In later childhood and youth young people begin to organize themselves into clubs and societies, which represent the people and customs of another age or the social organizations of adults. This instinct is seen even among grown people in the secret lodges, where men, who have apparently outgrown the play spirit, find a genuine satisfaction in being known as “knights,” engaging in secret rites reproductive of magic and mystery, and banding themselves into fraternities which bring down the names, traditions and ideals of mediæval guilds and chivalric orders.

While this third era is later than the second, it does not supersede it, but lives alongside of it. The desire to appear before an audience persists usually only as there are easy opportunities for doing so, but the youth of unspoiled fancy continues all his life long to create imaginary people and to live in a world of ideals. It is thus that he is able to keep the spirit of youth by which he can sympathize with those of the younger generation, and continue to hope and have faith even when the world appears to be too much for him.

The matter of actual dramatic impersonation is but a small and temporary part of the range of the dramatic instinct.
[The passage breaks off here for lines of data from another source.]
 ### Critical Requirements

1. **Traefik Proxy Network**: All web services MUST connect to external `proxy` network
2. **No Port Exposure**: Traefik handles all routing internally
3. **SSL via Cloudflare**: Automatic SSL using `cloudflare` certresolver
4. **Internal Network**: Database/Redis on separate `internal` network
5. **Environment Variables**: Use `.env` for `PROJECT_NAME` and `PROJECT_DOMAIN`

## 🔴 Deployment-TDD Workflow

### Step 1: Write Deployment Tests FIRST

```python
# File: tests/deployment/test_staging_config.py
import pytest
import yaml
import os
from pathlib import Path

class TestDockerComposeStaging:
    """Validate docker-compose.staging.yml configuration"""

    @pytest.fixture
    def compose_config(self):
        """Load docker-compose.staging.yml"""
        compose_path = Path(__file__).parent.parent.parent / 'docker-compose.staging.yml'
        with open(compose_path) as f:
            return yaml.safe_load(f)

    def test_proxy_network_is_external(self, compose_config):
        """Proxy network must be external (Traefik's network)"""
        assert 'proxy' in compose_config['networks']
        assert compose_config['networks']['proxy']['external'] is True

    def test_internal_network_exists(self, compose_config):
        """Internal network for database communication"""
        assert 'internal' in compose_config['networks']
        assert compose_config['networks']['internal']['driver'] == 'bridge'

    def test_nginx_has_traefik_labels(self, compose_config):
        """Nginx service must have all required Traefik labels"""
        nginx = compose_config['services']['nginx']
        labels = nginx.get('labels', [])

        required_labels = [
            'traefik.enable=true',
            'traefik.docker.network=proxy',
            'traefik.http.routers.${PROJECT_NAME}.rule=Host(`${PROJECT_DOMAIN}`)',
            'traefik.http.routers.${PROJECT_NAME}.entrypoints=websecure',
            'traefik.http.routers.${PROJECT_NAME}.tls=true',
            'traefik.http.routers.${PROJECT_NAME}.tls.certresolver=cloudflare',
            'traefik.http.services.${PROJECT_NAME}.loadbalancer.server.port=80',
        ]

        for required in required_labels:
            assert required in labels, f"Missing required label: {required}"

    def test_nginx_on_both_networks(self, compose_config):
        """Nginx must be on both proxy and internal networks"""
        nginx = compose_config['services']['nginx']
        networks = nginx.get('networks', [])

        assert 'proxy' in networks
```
This paper touches upon it, but does not emphasize it. The dramatic instinct is too large, too useful, too inspiring to be confined to occasional forensic or theatrical performances.

II. The Educational Value of This Instinct

Two thirds of all play is dramatic play. Those who believe in the educational value of play must, therefore, not neglect this phase of it.
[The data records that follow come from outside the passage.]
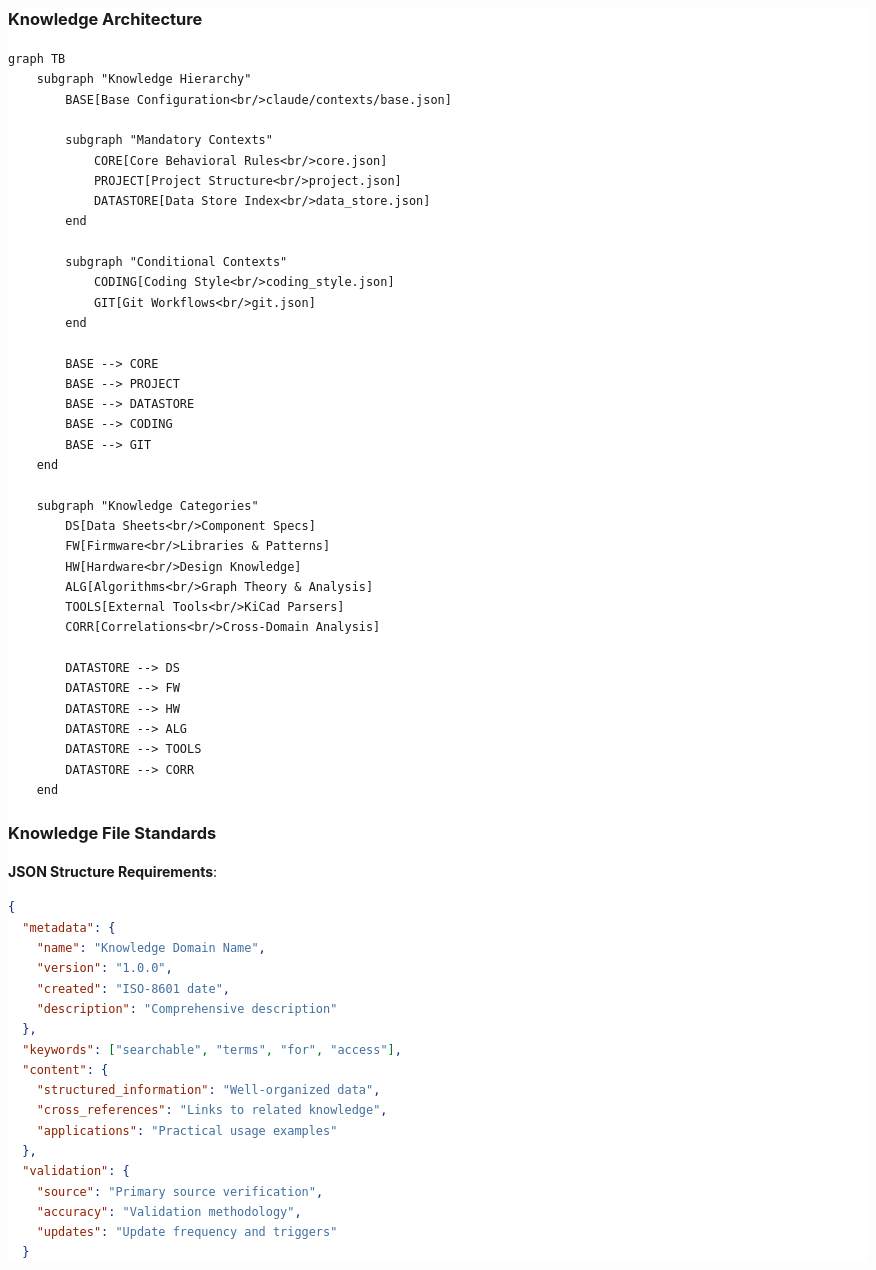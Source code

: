 ### Knowledge Architecture

```mermaid
graph TB
    subgraph "Knowledge Hierarchy"
        BASE[Base Configuration<br/>claude/contexts/base.json]
        
        subgraph "Mandatory Contexts"
            CORE[Core Behavioral Rules<br/>core.json]
            PROJECT[Project Structure<br/>project.json]
            DATASTORE[Data Store Index<br/>data_store.json]
        end
        
        subgraph "Conditional Contexts"
            CODING[Coding Style<br/>coding_style.json]
            GIT[Git Workflows<br/>git.json]
        end
        
        BASE --> CORE
        BASE --> PROJECT
        BASE --> DATASTORE
        BASE --> CODING
        BASE --> GIT
    end
    
    subgraph "Knowledge Categories"
        DS[Data Sheets<br/>Component Specs]
        FW[Firmware<br/>Libraries & Patterns]
        HW[Hardware<br/>Design Knowledge]
        ALG[Algorithms<br/>Graph Theory & Analysis]
        TOOLS[External Tools<br/>KiCad Parsers]
        CORR[Correlations<br/>Cross-Domain Analysis]
        
        DATASTORE --> DS
        DATASTORE --> FW
        DATASTORE --> HW
        DATASTORE --> ALG
        DATASTORE --> TOOLS
        DATASTORE --> CORR
    end
```

### Knowledge File Standards

**JSON Structure Requirements**:
```json
{
  "metadata": {
    "name": "Knowledge Domain Name",
    "version": "1.0.0",
    "created": "ISO-8601 date",
    "description": "Comprehensive description"
  },
  "keywords": ["searchable", "terms", "for", "access"],
  "content": {
    "structured_information": "Well-organized data",
    "cross_references": "Links to related knowledge",
    "applications": "Practical usage examples"
  },
  "validation": {
    "source": "Primary source verification",
    "accuracy": "Validation methodology",
    "updates": "Update frequency and triggers"
  }
```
The child who engages in dramatic play reproduces and enacts, and so realizes the ideas around him. He so focuses imagination that what would otherwise be vague pictures are made real by his own activity.

“Dramatic work,” says Gesell, “organizes the child’s thinking. The simple and imperfect images of childhood are vivified and crystallized by being transformed into the movements which express them, and a child emerges from dramatic representation fortified in his mental imagery.” A child who tries to “act a horse,” as Mrs. Gruenberg tells us, will be much more apt to notice all the different activities and habits of the horse than a child who observes passively.

“The child,” says Dr. Gesell, “does not smile when he is glad, but fairly dances with joy. He does not shed a few tears when he is unhappy, but kicks and shakes with his grief. The opportunity to make use of his whole body in the expression of his feeling, which he is compelled to do in dramatic interpretation, will serve to equalize and conserve his moral strength. Emotional expression, although dependent upon instinct, must not be left to chance. Instinct and emotion are as capable of organization as motor and mental processes.”

One writer (Anne Throop Craig) suggests the use of the dramatic impulse instead of the usual school gymnastics as a means of relaxation, since it involves the use of the child’s whole body. “Let them act a little play,” she says. “Let them make it up on the spur of the moment.”